È stato ampiamente dimostrato come l’efficacia espulsiva di un tale sistema sia alquanto ridotta. Caterina Mazza, ricercatrice dell’Università di Torino e autrice del libro “La prigione degli stranieri” indica come neanche il 50% dei trattenuti venga di fatto rimpatriato. Nel documentario è infatti presentata la fattispecie in cui ad alcuni migranti viene rilasciato un permesso di sette giorni per trovare lavoro. Una volta scaduto questo permesso, se trovati di nuovo senza i documenti in regola, i migranti vengono riportati all’interno di un CIE, ridando vita all’iter burocratico e alla condizioni di detenzione.

La dottoressa Mazza, nel suo studio, propone di cercare delle alternative alla politica che fa della detenzione amministrativa il dispositivo principale, o meglio esclusivo, per ridurre le presenze irregolari sul territorio nazionale e ridurre drasticamente l’uso dei Centri ai casi estremamente necessari (come i casi di pericolosità sociale) e, a un tempo, umanizzare la realtà interna e le condizioni di vivibilità delle strutture.

È ovvio che questo approccio alla tematica immigrazione sta dimostrando tutti i suoi limiti. È dannoso sia per i migranti sia per lo Stato accogliente.

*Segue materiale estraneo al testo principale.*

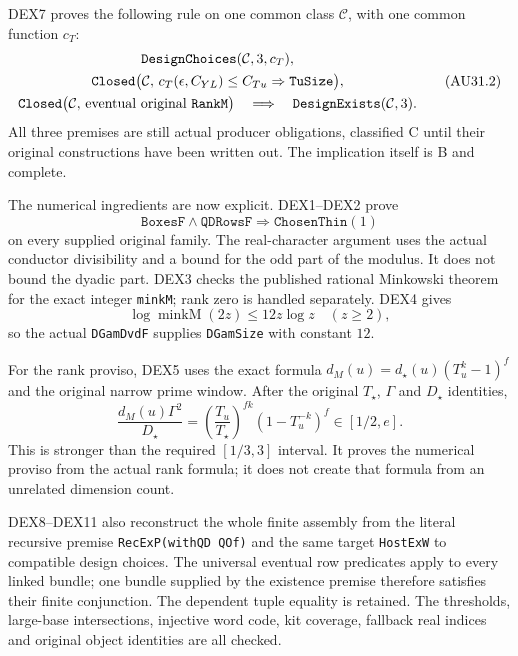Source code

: DEX7 proves the following rule on one common class $\mathcal C$,
with one common function $c_T$:
\[
\begin{gathered}
\texttt{DesignChoices}(\mathcal C,3,c_T),\\
\texttt{Closed}\bigl(\mathcal C,\,
c_T(\epsilon,C_{YL})\le C_{Tu}\Rightarrow\texttt{TuSize}\bigr),\\
\texttt{Closed}\bigl(\mathcal C,\,
\hbox{eventual original }\texttt{RankM}\bigr)
\quad\Longrightarrow\quad
\texttt{DesignExists}(\mathcal C,3).
\end{gathered}                                                   \tag{AU31.2}
\]
All three premises are still actual producer obligations, classified
C until their original constructions have been written out.
The implication itself is B and complete.

The numerical ingredients are now explicit. DEX1--DEX2 prove
\[
\texttt{BoxesF}\wedge\texttt{QDRowsF}
                 \Longrightarrow\texttt{ChosenThin}(1)
                                                               \tag{AU31.3}
\]
on every supplied original family. The real-character argument uses
the actual conductor divisibility and a bound for the odd part of
the modulus. It does not bound the dyadic part.
DEX3 checks the published rational Minkowski theorem for the exact
integer \texttt{minkM}; rank zero is handled separately.
DEX4 gives
\[
 \log\operatorname{minkM}(2z)\le12z\log z\quad(z\ge2),
\]
so the actual \texttt{DGamDvdF} supplies \texttt{DGamSize} with
constant $12$.

For the rank proviso, DEX5 uses the exact formula
$d_M(u)=d_\star(u)(T_u^k-1)^f$ and the original narrow prime window.
After the original $T_\star$, $\Gamma$ and $D_\star$ identities,
\[
\frac{d_M(u)\Gamma^2}{D_\star}
 =\left(\frac{T_u}{T_\star}\right)^{fk}(1-T_u^{-k})^f
 \in[1/2,e].
                                                               \tag{AU31.4}
\]
This is stronger than the required $[1/3,3]$ interval.
It proves the numerical proviso from the actual rank formula;
it does not create that formula from an unrelated dimension count.

DEX8--DEX11 also reconstruct the whole finite assembly from the
literal recursive premise \texttt{RecExP(withQD QOf)} and the same
target \texttt{HostExW} to compatible design choices.
The universal eventual row predicates apply to every linked bundle;
one bundle supplied by the existence premise therefore satisfies
their finite conjunction. The dependent tuple equality is retained.
The thresholds, large-base intersections, injective word code,
kit coverage, fallback real indices and original object identities
are all checked.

Alcune proposte per migliorare le cose sono già state avanzate: si potrebbe pensare all’istituzione di un soggetto garante, come un’associazione che si prenda la responsabilità di assicurare la partecipazione del migrante alle udienze e agli appuntamenti ufficiali previsti; di emanare quindi documenti provvisori con strutture ricettive aperte e controllate.

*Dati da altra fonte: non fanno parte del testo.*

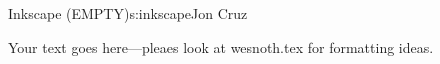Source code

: \begin{aosachapter}{Inkscape (EMPTY)}{s:inkscape}{Jon Cruz}

Your text goes here---pleaes look at wesnoth.tex for formatting ideas.

\end{aosachapter}
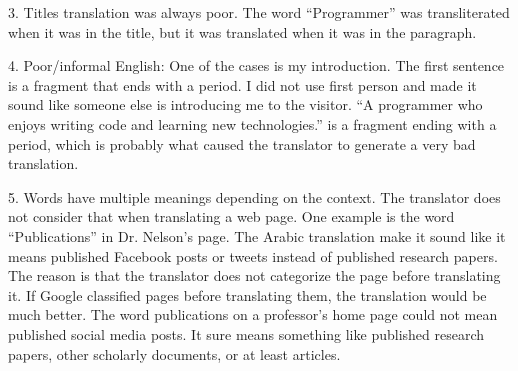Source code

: 3. Titles translation was always poor. The word ``Programmer'' was transliterated when it was in the title, but it was translated when it was in the paragraph.

4. Poor/informal English: One of the cases is my introduction. The first sentence is a fragment that ends with a period. I did not use first person and made it sound like someone else is introducing me to the visitor. ``A programmer who enjoys writing code and learning new technologies.'' is a fragment ending with a period, which is probably what caused the translator to generate a very bad translation.

5. Words have multiple meanings depending on the context. The translator does not consider that when translating a web page. One example is the word ``Publications'' in Dr. Nelson's page. The Arabic translation make it sound like it means published Facebook posts or tweets instead of published research papers. The reason is that the translator does not categorize the page before translating it. If Google classified pages before translating them, the translation would be much better. The word publications on a professor's home page could not mean published social media posts. It sure means something like published research papers, other scholarly documents, or at least articles.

A Milano già esiste da molti anni – dal 1987 – un’associazione di volontariato laica e apartitica – il Naga – che offre assistenza legale gratuita a richiedenti asilo, a cittadini stranieri irregolari allo scopo di evitare che finiscano in questo limbo burocratico e di diminuire al minimo la loro permanenza in questi centri, se proprio obbligatoria.